The output of the dense block is then the same shape of the input. There three dense blocks, each with the same input and output dimensions where the above-mentioned convolutions take place.

Back to the Basic Blocks

Figure 8

There are 23 basic blocks. In each basic block is a series of 3 dense blocks. As mentioned above, the input and output to/from each basic block is the same dimensions, 1024,1024,64. Each dense block output is added (not concatenated!) to the previous dense blocks output as demonstrated by the + symbols at points A, B and C. This pointwise addition is a pixel-by-pixel addition.

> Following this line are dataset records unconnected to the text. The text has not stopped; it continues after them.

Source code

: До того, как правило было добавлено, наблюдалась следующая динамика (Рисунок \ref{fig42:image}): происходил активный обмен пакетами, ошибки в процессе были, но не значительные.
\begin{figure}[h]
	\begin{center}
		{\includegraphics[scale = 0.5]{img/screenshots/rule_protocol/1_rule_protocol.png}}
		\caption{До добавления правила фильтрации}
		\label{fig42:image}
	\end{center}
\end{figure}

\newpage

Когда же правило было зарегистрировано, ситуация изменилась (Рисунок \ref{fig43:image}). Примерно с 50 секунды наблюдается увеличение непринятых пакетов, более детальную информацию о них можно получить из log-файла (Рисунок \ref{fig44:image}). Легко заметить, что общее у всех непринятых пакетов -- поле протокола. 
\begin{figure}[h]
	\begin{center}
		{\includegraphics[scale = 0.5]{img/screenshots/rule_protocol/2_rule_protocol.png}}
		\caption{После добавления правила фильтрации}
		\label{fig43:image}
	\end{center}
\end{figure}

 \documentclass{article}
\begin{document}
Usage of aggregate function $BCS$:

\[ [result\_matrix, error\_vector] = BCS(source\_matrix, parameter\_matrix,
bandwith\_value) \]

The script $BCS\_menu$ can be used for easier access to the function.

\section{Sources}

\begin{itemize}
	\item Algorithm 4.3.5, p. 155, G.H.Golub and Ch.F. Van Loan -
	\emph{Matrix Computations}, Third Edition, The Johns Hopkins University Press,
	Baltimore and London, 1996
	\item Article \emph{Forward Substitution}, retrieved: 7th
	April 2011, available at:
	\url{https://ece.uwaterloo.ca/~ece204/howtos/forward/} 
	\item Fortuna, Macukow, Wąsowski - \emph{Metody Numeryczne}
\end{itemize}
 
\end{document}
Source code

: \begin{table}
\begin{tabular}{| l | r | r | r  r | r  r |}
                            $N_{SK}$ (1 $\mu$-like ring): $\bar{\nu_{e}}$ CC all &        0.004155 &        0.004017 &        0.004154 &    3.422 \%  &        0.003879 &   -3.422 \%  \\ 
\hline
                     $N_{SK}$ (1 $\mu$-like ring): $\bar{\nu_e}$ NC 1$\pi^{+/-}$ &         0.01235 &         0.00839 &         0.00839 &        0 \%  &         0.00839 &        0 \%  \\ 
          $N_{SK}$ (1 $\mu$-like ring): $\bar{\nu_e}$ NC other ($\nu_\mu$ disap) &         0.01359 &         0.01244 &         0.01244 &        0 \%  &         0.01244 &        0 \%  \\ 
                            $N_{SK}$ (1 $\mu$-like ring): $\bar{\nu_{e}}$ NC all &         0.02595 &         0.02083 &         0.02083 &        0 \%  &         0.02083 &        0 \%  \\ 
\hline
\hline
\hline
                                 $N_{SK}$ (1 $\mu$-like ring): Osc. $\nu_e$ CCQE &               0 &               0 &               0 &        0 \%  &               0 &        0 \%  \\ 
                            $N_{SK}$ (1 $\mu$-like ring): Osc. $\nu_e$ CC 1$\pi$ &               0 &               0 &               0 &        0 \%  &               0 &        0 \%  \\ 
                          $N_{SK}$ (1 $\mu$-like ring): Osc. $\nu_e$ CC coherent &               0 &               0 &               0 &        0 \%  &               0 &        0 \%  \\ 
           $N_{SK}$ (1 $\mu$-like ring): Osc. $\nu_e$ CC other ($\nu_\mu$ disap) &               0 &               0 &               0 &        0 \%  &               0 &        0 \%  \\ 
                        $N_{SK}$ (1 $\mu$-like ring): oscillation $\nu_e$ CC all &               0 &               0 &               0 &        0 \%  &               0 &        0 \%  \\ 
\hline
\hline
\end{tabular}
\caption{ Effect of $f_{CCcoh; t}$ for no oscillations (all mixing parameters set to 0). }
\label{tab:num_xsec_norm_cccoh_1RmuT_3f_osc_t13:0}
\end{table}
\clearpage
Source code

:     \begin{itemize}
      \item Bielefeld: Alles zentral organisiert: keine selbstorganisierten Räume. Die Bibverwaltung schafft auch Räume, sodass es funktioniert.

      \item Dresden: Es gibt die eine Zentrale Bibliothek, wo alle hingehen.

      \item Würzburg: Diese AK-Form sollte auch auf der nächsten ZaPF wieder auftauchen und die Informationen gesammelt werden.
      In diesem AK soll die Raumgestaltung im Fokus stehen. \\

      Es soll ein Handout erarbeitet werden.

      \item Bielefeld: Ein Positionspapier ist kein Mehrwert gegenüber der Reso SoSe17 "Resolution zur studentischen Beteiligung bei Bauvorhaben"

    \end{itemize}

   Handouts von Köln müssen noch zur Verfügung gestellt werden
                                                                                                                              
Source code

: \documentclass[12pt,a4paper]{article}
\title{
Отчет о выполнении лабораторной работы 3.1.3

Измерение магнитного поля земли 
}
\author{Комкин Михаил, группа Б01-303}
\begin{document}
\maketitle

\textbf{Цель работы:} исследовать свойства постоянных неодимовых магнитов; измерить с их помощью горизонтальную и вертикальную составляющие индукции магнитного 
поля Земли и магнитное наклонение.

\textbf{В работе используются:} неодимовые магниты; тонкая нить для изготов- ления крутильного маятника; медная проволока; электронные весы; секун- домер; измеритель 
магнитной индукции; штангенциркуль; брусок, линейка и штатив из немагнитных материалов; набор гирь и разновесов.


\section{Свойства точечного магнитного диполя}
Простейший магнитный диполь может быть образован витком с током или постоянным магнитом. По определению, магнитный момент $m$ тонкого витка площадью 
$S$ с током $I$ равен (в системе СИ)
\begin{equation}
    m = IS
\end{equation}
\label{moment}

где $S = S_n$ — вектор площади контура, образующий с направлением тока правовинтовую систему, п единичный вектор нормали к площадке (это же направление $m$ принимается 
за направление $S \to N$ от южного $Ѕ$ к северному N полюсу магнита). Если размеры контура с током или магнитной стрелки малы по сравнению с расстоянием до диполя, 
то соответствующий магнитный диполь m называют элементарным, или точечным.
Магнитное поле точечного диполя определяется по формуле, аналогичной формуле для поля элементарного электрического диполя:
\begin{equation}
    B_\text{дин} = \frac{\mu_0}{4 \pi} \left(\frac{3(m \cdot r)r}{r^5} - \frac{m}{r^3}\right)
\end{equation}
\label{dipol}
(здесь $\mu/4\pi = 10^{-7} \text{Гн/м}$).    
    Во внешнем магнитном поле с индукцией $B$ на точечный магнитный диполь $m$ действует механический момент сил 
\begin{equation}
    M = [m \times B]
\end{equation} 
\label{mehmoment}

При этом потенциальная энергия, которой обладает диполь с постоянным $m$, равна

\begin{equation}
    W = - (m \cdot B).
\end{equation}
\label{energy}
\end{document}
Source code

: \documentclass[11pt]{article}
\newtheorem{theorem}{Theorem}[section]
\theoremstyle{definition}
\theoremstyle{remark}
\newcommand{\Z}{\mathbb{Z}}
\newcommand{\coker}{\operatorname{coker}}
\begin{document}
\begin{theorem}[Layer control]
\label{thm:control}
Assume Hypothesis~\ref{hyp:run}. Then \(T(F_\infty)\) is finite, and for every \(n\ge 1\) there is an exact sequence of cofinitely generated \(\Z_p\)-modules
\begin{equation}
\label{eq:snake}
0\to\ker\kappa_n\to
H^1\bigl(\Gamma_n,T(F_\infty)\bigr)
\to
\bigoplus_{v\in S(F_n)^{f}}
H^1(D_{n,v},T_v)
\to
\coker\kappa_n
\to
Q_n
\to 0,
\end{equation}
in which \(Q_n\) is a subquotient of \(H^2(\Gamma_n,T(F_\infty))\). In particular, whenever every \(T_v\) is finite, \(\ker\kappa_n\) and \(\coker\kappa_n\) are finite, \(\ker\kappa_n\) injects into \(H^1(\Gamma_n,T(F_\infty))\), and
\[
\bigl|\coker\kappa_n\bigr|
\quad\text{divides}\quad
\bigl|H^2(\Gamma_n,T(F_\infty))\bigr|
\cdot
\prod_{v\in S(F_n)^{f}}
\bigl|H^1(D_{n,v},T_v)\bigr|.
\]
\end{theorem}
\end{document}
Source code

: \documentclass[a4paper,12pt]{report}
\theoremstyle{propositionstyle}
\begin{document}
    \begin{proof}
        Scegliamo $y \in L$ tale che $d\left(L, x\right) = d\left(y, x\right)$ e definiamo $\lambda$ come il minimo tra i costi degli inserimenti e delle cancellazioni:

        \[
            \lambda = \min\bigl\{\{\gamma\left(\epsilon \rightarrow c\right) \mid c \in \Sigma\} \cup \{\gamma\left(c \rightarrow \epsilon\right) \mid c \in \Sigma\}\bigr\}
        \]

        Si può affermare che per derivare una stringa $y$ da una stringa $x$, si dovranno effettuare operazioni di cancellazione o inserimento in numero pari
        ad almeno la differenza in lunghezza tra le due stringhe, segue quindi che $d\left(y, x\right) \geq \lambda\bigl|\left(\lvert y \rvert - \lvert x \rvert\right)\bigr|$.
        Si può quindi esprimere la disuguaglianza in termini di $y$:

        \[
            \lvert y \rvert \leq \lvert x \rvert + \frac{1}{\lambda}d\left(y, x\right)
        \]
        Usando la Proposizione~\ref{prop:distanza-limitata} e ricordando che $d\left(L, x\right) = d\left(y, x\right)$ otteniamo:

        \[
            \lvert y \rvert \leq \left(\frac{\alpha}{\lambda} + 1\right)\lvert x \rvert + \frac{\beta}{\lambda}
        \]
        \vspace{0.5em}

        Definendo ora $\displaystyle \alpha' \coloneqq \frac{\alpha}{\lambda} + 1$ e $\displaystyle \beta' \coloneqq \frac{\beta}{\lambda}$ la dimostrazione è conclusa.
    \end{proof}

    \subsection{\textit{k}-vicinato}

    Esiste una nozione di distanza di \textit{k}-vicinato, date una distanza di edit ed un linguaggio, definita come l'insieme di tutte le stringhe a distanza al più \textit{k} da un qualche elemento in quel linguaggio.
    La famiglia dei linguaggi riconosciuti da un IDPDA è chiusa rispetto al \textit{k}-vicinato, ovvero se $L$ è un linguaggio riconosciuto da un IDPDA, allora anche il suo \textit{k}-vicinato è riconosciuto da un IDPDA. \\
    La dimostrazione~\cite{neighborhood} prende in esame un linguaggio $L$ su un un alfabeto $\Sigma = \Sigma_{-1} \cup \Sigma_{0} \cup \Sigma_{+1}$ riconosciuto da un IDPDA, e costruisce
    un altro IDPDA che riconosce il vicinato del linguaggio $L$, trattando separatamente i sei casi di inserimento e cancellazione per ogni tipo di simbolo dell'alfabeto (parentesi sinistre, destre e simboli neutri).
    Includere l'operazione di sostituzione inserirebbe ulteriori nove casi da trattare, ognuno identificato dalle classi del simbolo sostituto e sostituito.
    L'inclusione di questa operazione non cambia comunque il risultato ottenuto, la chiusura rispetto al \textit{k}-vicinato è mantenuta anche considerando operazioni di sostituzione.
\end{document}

This is not problematic as the dimensions of the inputs and outputs of each dense block are the same.

• The output of dense block 1 (A) is multiplied by a factor (between 0 and 1) and is then added back to it's input resulting in output dimensions 1024,1024,64, but with each pixel having new values.

• The output of dense block 2 (B) is multiplied by a factor (between 0 and 1) and is then added back to it's input resulting in output dimensions 1024,1024,64, but with each pixel having new values.

• The output of dense block 3 (C) is multiplied by a factor (between 0 and 1) and is then added back to it's input resulting in output dimensions 1024,1024,64, but with each pixel having new values.

Figure 9

Since the input and out dimensions of each convolutional block is equal, then so to are the input and output dimensions of each basic block, i.e., 1024, 1024, 64 for out example image. We're now ready to pass the outputs of the final basic block into Conv 2 (Figure 4) which should yield output dimensions 1024,1024,64.

We're now ready to upsample.

Upsampling

Upsampling simply take an images and increases it's resolution, not affecting the number of feature maps. In the case of the ESRGAN, the 2x upsample occurs twice. The resulting feature maps after each upsample layer is as follows:

• Upsample 1 takes 1024,1024, 64 input and outputs 2048, 2048,64

• Upsample 2 takes 2048, 2048,64 input and outputs 4096,4096,64

Final result is that the feature maps are now dimensions 4096, 4096 and still number 64 in total.

We can now pass the feature maps into the final convolutional layers, 3 and 4.

• Conv 3 (Figure 4) takes in feature maps with dimensions 4096,4096,64 and outputs feature maps with the same dimensions

• Conv 4 (Figure 4) takes in feature maps with dimensions 4096,4096,64 and outputs the feature maps representing the final upscaled image, with dimensions 4096,4096,3

Conclusion

During training, the output image is passed to the discriminator to determine the quality of the upscale. During inference when the model is productionalized to actually used to create upscaled image, the out image is the actual final product of the upscaling.